*EXCERPTED DATA*:
= = =

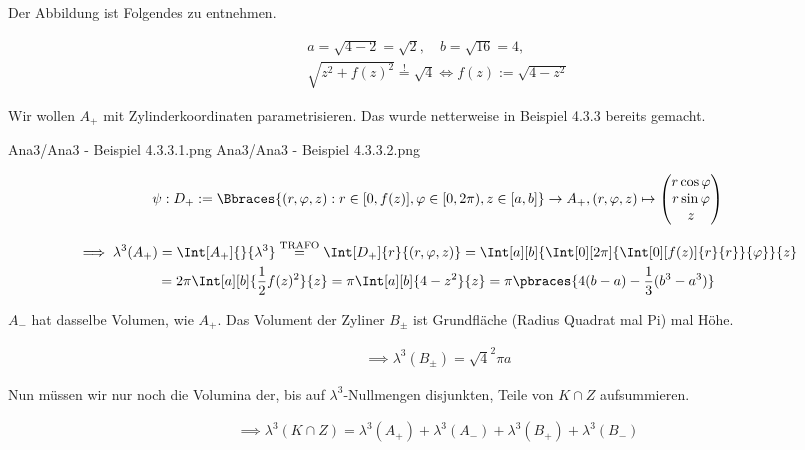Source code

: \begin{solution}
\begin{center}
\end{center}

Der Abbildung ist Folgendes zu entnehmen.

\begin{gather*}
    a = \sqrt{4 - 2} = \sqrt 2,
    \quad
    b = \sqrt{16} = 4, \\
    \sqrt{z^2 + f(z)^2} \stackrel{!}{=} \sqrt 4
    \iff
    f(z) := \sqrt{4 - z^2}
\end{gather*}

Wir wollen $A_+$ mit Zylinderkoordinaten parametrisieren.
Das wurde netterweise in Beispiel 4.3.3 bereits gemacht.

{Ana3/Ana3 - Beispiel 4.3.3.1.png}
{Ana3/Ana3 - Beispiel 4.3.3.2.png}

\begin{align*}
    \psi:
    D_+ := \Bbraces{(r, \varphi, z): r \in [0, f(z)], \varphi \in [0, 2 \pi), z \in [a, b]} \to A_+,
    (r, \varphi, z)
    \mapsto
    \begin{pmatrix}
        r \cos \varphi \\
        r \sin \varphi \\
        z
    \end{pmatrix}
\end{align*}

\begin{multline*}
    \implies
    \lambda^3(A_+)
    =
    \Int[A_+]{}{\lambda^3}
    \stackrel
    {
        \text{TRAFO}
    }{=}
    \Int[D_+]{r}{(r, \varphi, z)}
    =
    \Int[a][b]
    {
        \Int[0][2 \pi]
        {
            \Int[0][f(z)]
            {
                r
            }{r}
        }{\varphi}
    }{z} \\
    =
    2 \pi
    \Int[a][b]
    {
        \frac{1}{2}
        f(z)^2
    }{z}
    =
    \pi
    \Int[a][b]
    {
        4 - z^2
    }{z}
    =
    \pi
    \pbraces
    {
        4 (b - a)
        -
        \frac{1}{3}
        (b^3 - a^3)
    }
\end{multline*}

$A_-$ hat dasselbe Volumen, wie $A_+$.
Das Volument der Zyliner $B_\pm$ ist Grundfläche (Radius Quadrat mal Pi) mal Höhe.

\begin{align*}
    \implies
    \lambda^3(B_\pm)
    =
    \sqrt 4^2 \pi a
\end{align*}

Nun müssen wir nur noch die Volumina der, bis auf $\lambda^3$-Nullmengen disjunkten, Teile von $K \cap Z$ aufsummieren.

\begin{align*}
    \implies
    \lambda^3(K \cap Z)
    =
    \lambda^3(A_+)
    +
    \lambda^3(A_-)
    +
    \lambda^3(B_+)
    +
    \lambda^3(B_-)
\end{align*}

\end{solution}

= = =

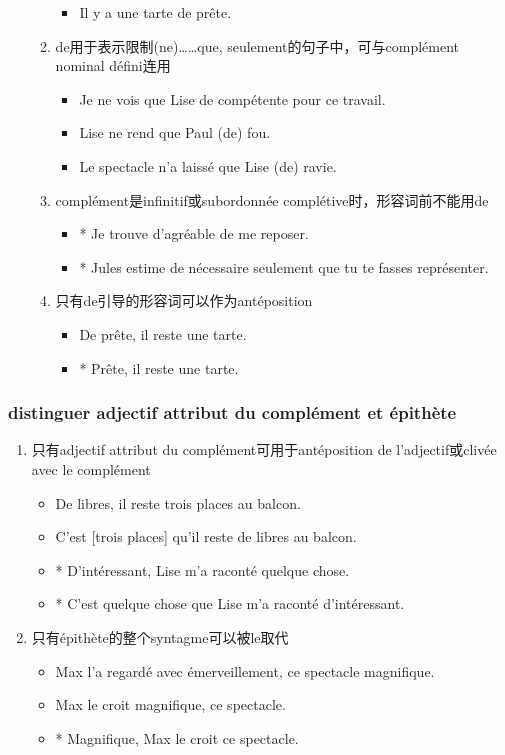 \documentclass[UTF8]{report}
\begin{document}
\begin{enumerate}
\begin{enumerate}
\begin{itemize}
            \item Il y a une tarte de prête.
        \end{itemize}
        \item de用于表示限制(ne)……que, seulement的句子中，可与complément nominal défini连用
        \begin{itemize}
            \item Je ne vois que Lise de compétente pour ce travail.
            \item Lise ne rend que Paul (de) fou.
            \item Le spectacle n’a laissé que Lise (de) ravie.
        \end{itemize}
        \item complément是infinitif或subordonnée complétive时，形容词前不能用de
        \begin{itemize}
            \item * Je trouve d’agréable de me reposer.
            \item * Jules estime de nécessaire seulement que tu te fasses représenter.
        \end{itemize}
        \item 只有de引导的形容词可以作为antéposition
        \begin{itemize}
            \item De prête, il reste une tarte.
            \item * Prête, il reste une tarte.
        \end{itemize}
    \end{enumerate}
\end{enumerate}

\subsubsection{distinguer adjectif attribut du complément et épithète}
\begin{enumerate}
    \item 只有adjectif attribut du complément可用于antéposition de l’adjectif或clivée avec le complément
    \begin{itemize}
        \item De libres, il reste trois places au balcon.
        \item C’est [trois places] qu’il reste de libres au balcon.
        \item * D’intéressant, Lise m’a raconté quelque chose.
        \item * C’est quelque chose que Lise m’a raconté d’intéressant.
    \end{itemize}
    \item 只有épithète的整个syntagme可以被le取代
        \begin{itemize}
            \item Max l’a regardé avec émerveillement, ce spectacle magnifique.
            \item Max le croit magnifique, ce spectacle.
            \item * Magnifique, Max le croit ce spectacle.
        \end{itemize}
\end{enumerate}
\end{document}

= = =

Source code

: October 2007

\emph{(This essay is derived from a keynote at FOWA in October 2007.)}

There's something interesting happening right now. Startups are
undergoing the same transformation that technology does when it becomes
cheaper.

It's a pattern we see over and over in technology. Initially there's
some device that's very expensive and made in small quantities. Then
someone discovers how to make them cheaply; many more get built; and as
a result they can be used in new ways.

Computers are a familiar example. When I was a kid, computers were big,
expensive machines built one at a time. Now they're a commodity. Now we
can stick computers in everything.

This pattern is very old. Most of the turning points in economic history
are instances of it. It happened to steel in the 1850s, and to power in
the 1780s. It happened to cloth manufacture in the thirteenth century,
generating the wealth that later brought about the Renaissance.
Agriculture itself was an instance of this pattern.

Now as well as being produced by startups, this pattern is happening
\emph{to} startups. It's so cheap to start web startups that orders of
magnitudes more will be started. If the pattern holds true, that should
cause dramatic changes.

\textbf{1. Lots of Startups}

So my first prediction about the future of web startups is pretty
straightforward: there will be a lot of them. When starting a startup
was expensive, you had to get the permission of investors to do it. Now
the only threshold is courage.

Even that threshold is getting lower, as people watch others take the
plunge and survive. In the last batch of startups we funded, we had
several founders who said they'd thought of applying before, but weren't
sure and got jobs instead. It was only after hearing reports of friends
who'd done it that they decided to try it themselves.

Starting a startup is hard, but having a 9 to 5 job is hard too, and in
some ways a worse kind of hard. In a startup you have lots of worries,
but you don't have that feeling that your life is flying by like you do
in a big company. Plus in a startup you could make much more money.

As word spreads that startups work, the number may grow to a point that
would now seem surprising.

= = =

For every line above that includes the string "quelque", copy the line.

        \item * D’intéressant, Lise m’a raconté quelque chose.
        \item * C’est quelque chose que Lise m’a raconté d’intéressant.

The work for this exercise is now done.